Denn so gepflegt, wie das Gebäude von außen wirkt, ist es innen schon lange nicht mehr. Die Heizungen sind monatelang ausgefallen, Aufzüge funktionieren nicht.
„Ich werde 68. Wir müssen da jeden Tag ein paar Mal 80 Treppen hoch, 80 Treppen runter.“
Die Zustände: miserabel. Aber wird sich hier irgendwas ändern? Seit zehn Jahren wohnt Irmgard Leutzel hier im „Weißen Riesen“. Schon als junge Frau hat sie davon geträumt, in diesem Komplex zu wohnen. Das Gebäude ist zentral gelegen, die Mieten sind günstig, aber seit Ende letzten Jahres funktioniert hier fast nichts mehr, wie zum Beispiel die Heizungen.
„Der Winter war sehr, sehr, sehr hart, sag ich mal. Also man hat sich gefühlt, als ob man obdachlos ist auf der Straße. Ich musste mit Mütze und Schal und Handschuhen und dicker Bekleidung und dicker Wolldecke ins Bett. Ich habe dann so die Arme rausgehabt und mir da Frostbeulen zugezogen.“
Und jetzt soll es auch noch Schimmel in einigen Wohnungen geben. Auch Rolf Grohmann ist betroffen. Ausziehen kommt allerdings für ihn aufgrund der Umstände nicht in Frage. Doch manche haben keine andere Wahl, beobachtet er.
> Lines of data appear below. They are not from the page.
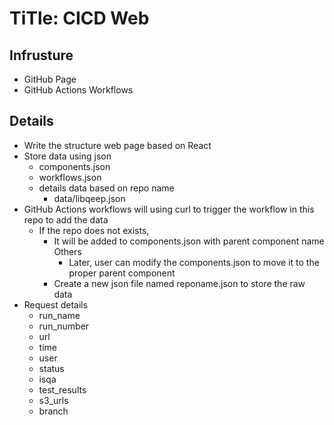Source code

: # TiTle: CICD Web

## Infrusture
- GitHub Page
- GitHub Actions Workflows

## Details
- Write the structure web page based on React
- Store data using json
  - components.json
  - workflows.json
  - details data based on repo name
    - data/libqeep.json
- GitHub Actions workflows will using curl to trigger the workflow in this repo to add the data
  - If the repo does not exists, 
    - It will be added to components.json with parent component name Others
      - Later, user can modify the components.json to move it to the proper parent component
    - Create a new json file named reponame.json to store the raw data
- Request details
  - run_name
  - run_number
  - url
  - time
  - user
  - status
  - isqa
  - test_results
  - s3_urls
  - branch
„Schon etliche, die ausgezogen sind aufgrund der Situation. Wie gesagt, alte Leute, 70, 75 Jahre alt. Manche sind gehbehindert und die kommen dann die Treppen nicht mehr rauf und runter. Das ist alles – man kann das alles vergessen, im Grunde genommen. Es wird nichts gemacht. Nach Bitten und Betteln. Die machen nichts.“
Auch die Stadt Oberhausen konnte den Eigentümer nicht dazu bringen, dass sich die Zustände hier verbessern. Viele der rund 100 Bewohner haben ihre Miete schon gemindert.
Mieter haben einen Anspruch darauf, dass die Wohnung im vertragsgemäßen Zustand ist. Und wenn die Wohnung davon abweicht, dann können sie die Miete mindern. Es muss dann immer ein Mangel vorliegen. Und diesen Mangel muss ich natürlich auch meinem Vermieter unverzüglich anzeigen.
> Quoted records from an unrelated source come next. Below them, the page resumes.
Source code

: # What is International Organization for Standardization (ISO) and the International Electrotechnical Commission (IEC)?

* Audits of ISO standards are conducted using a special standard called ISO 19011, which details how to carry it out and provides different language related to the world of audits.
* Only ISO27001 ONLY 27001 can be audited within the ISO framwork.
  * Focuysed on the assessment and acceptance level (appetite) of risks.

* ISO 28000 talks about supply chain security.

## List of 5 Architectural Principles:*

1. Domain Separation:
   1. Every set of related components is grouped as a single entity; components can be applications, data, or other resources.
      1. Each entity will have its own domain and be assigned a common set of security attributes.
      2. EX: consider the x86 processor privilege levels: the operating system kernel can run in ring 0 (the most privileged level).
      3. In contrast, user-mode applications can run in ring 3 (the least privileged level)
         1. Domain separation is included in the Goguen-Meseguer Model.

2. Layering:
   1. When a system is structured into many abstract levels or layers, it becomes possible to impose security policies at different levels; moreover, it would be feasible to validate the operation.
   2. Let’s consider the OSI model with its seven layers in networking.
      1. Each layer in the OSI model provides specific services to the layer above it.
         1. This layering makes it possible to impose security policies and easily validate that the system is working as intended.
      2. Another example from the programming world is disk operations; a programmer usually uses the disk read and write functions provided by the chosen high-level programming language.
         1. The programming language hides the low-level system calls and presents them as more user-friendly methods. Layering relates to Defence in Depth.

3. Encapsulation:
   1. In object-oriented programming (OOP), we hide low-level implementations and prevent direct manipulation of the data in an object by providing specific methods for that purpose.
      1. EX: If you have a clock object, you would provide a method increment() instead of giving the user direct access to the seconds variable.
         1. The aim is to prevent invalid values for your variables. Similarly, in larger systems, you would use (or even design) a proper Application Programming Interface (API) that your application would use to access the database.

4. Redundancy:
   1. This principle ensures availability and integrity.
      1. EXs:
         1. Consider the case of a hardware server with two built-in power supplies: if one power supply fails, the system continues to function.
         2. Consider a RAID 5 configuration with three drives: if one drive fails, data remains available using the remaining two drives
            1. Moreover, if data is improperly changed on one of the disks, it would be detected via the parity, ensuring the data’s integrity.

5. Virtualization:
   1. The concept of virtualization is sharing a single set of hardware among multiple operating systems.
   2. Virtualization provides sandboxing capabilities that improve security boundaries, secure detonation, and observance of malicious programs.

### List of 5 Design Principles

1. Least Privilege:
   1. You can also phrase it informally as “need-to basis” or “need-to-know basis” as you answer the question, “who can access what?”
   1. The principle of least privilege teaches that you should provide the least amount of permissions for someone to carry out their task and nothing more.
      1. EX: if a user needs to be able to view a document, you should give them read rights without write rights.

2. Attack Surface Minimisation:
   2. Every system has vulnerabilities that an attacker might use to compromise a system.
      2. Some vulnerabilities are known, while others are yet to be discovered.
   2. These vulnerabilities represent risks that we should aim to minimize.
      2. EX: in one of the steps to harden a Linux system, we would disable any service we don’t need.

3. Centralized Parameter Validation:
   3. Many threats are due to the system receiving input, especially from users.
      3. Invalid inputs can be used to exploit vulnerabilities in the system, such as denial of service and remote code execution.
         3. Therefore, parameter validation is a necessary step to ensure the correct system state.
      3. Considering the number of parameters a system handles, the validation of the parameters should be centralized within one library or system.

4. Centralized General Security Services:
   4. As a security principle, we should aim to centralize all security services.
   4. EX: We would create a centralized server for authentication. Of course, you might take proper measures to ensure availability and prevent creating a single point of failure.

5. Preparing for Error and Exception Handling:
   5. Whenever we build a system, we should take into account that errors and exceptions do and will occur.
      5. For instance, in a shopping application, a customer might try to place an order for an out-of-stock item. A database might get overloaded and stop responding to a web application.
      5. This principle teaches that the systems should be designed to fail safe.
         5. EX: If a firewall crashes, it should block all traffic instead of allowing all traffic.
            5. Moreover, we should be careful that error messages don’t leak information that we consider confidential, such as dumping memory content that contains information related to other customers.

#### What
Sowohl Rolf Grohmann als auch Irmgard Leutzel haben das sofort getan, sagen sie. Vor vier Jahren wurde der „Weiße Riese“ mit 167 Wohnungen von der W und AG übernommen. Und das ist der Chef: In den sozialen Medien präsentiert er sich so:
„Für mich ist die Immobilie das richtige Anlageprodukt. Ich bin kein Typ, der jetzt in Aktien oder in Krypto investiert.“
Christian Straube sagt, so verkaufe er sich mittlerweile nicht mehr, die Videos seien alt. Aber was tut er, um die Zustände im „Weißen Riesen“ zu verbessern? Mieterin Irmgard Leutzel hat ihm sogar eine Videobotschaft geschickt:
„Sie mögen bitte die Aufzüge fertig machen und Sie mögen bitte die Heizung, dass die Heizung funktioniert.“
„Es ist nicht so, dass wir das mit Absicht machen oder das ignorieren, sondern es ist halt einfach auch ein schwieriger Markt geworden. Und wir kämpfen da die ganze Zeit dafür, dass es wirklich schnellstmöglich wieder alles funktioniert, weil das Letzte, was wir wollen, auch für unsere Reputation etc., ist natürlich, dass die Mieter sich beschweren.“
In den kommenden zwei Jahren will Christian Straube mit seiner Firma das Gebäude generalsanieren. Rolf Grohmann und Irmgard Leutzel wollen übrigens auch weiterhin im „Weißen Riesen“ wohnen bleiben, auch wenn die Zeit für sie gerade nicht leicht ist.